Source texts of formatted documents:
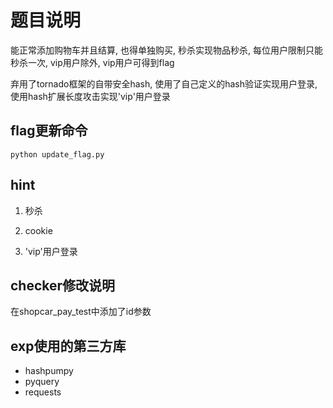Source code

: # 题目说明

能正常添加购物车并且结算, 也得单独购买, 秒杀实现物品秒杀, 每位用户限制只能秒杀一次, vip用户除外, vip用户可得到flag

弃用了tornado框架的自带安全hash, 使用了自己定义的hash验证实现用户登录, 使用hash扩展长度攻击实现'vip'用户登录

## flag更新命令

`python update_flag.py`

## hint
1. 秒杀

2. cookie

3. 'vip'用户登录

## checker修改说明

在shopcar_pay_test中添加了id参数


## exp使用的第三方库

- hashpumpy
- pyquery
- requests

▶ [What is expected] Reproduce every record exactly; images stay out.

▶ [Answer to the problem]
Source code

: # 题目说明

能正常添加购物车并且结算, 也得单独购买, 秒杀实现物品秒杀, 每位用户限制只能秒杀一次, vip用户除外, vip用户可得到flag

弃用了tornado框架的自带安全hash, 使用了自己定义的hash验证实现用户登录, 使用hash扩展长度攻击实现'vip'用户登录

## flag更新命令

`python update_flag.py`

## hint
1. 秒杀

2. cookie

3. 'vip'用户登录

## checker修改说明

在shopcar_pay_test中添加了id参数


## exp使用的第三方库

- hashpumpy
- pyquery
- requests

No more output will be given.